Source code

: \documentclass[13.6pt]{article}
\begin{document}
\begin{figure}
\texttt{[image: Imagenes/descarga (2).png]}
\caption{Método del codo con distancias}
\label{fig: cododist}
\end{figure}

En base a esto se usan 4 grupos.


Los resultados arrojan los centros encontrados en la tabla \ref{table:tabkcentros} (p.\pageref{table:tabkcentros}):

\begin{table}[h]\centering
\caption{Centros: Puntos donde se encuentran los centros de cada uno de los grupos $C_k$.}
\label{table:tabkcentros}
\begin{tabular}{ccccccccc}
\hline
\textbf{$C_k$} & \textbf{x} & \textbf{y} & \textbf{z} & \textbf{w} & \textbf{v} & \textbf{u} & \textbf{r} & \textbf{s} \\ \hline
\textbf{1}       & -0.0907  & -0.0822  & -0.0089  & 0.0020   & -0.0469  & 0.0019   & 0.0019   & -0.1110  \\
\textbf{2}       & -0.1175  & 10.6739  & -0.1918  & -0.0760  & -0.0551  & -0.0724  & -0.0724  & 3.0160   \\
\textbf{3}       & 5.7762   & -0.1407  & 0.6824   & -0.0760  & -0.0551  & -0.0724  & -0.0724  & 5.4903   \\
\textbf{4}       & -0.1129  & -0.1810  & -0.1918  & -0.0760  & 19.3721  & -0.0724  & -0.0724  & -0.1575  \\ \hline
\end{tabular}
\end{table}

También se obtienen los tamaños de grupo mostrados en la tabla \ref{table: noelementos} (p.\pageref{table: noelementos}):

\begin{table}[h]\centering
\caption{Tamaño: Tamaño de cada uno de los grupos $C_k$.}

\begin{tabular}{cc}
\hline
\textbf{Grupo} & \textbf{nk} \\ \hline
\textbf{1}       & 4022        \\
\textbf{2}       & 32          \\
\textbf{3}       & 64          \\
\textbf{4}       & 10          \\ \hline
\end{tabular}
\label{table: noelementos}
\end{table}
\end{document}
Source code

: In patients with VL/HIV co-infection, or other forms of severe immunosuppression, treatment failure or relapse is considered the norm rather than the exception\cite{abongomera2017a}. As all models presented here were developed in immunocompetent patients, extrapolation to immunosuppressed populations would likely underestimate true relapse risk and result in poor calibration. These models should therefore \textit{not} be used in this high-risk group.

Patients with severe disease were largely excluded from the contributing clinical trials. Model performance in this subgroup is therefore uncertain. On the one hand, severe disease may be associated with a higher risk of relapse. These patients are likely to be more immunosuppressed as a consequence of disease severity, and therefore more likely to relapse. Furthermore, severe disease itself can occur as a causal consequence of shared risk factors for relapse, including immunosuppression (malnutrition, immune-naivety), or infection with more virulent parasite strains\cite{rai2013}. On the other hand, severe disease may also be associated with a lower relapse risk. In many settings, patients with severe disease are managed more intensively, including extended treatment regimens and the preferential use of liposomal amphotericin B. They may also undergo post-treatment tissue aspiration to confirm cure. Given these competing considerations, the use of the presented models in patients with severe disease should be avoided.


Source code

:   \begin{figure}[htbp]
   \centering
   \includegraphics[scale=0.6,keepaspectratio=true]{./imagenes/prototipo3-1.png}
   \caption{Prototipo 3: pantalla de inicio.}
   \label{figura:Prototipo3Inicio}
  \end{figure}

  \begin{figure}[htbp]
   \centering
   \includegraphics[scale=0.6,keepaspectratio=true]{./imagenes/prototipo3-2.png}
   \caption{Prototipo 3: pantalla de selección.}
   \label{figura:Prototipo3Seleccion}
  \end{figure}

Prompt
The lines from the start of the entries above through the line containing "En base a esto se usan 4 grupos." are the ones to return, please; copy them exactly and include both ends.

Output of the exercise
Source code

: \documentclass[13.6pt]{article}
\begin{document}
\begin{figure}
\texttt{[image: Imagenes/descarga (2).png]}
\caption{Método del codo con distancias}
\label{fig: cododist}
\end{figure}

En base a esto se usan 4 grupos.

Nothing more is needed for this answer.